* [Material for this task]:
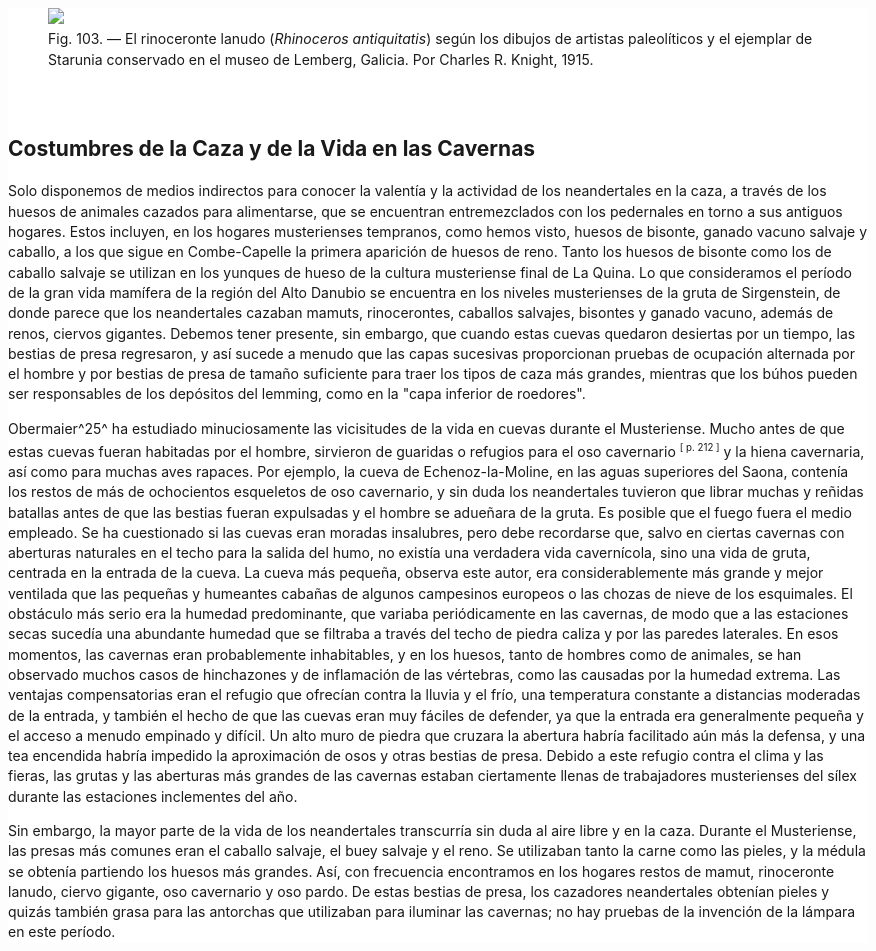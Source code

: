 <figure id="Figure_103" class="image urantiapedia image-style-align-center">
<img src="/image/book/Henry_Fairfield_Osborn/Men_of_the_Old_Stone_Age/Figure_103.jpg">
<figcaption>Fig. 103. — El rinoceronte lanudo (<em>Rhinoceros antiquitatis</em>) según los dibujos de artistas paleolíticos y el ejemplar de Starunia conservado en el museo de Lemberg, Galicia. Por Charles R. Knight, 1915.</figcaption>
</figure>

<br style="clear:both;"/>

## Costumbres de la Caza y de la Vida en las Cavernas

Solo disponemos de medios indirectos para conocer la valentía y la actividad de los neandertales en la caza, a través de los huesos de animales cazados para alimentarse, que se encuentran entremezclados con los pedernales en torno a sus antiguos hogares. Estos incluyen, en los hogares musterienses tempranos, como hemos visto, huesos de bisonte, ganado vacuno salvaje y caballo, a los que sigue en Combe-Capelle la primera aparición de huesos de reno. Tanto los huesos de bisonte como los de caballo salvaje se utilizan en los yunques de hueso de la cultura musteriense final de La Quina. Lo que consideramos el período de la gran vida mamífera de la región del Alto Danubio se encuentra en los niveles musterienses de la gruta de Sirgenstein, de donde parece que los neandertales cazaban mamuts, rinocerontes, caballos salvajes, bisontes y ganado vacuno, además de renos, ciervos gigantes. Debemos tener presente, sin embargo, que cuando estas cuevas quedaron desiertas por un tiempo, las bestias de presa regresaron, y así sucede a menudo que las capas sucesivas proporcionan pruebas de ocupación alternada por el hombre y por bestias de presa de tamaño suficiente para traer los tipos de caza más grandes, mientras que los búhos pueden ser responsables de los depósitos del lemming, como en la "capa inferior de roedores".

Obermaier^25^ ha estudiado minuciosamente las vicisitudes de la vida en cuevas durante el Musteriense. Mucho antes de que estas cuevas fueran habitadas por el hombre, sirvieron de guaridas o refugios para el oso cavernario <span id="p212"><sup><small>[ p. 212 ]</small></sup></span> y la hiena cavernaria, así como para muchas aves rapaces. Por ejemplo, la cueva de Echenoz-la-Moline, en las aguas superiores del Saona, contenía los restos de más de ochocientos esqueletos de oso cavernario, y sin duda los neandertales tuvieron que librar muchas y reñidas batallas antes de que las bestias fueran expulsadas y el hombre se adueñara de la gruta. Es posible que el fuego fuera el medio empleado. Se ha cuestionado si las cuevas eran moradas insalubres, pero debe recordarse que, salvo en ciertas cavernas con aberturas naturales en el techo para la salida del humo, no existía una verdadera vida cavernícola, sino una vida de gruta, centrada en la entrada de la cueva. La cueva más pequeña, observa este autor, era considerablemente más grande y mejor ventilada que las pequeñas y humeantes cabañas de algunos campesinos europeos o las chozas de nieve de los esquimales. El obstáculo más serio era la humedad predominante, que variaba periódicamente en las cavernas, de modo que a las estaciones secas sucedía una abundante humedad que se filtraba a través del techo de piedra caliza y por las paredes laterales. En esos momentos, las cavernas eran probablemente inhabitables, y en los huesos, tanto de hombres como de animales, se han observado muchos casos de hinchazones y de inflamación de las vértebras, como las causadas por la humedad extrema. Las ventajas compensatorias eran el refugio que ofrecían contra la lluvia y el frío, una temperatura constante a distancias moderadas de la entrada, y también el hecho de que las cuevas eran muy fáciles de defender, ya que la entrada era generalmente pequeña y el acceso a menudo empinado y difícil. Un alto muro de piedra que cruzara la abertura habría facilitado aún más la defensa, y una tea encendida habría impedido la aproximación de osos y otras bestias de presa. Debido a este refugio contra el clima y las fieras, las grutas y las aberturas más grandes de las cavernas estaban ciertamente llenas de trabajadores musterienses del sílex durante las estaciones inclementes del año.

Sin embargo, la mayor parte de la vida de los neandertales transcurría sin duda al aire libre y en la caza. Durante el Musteriense, las presas más comunes eran el caballo salvaje, el buey salvaje y el reno. Se utilizaban tanto la carne como las pieles, y la médula se obtenía partiendo los huesos más grandes. Así, con frecuencia encontramos en los hogares restos de mamut, rinoceronte lanudo, ciervo gigante, oso cavernario y oso pardo. De estas bestias de presa, los cazadores neandertales obtenían pieles y quizás también grasa para las antorchas que utilizaban para iluminar las cavernas; no hay pruebas de la invención de la lámpara en este período.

* [Activity]:
Could you return exactly the stretch of the data above that starts at the line with "<figcaption>Fig. 103. —" and ends at the line with "## Costumbres de", both lines included?

* [Solution]:
<figcaption>Fig. 103. — El rinoceronte lanudo (<em>Rhinoceros antiquitatis</em>) según los dibujos de artistas paleolíticos y el ejemplar de Starunia conservado en el museo de Lemberg, Galicia. Por Charles R. Knight, 1915.</figcaption>
</figure>

<br style="clear:both;"/>

## Costumbres de la Caza y de la Vida en las Cavernas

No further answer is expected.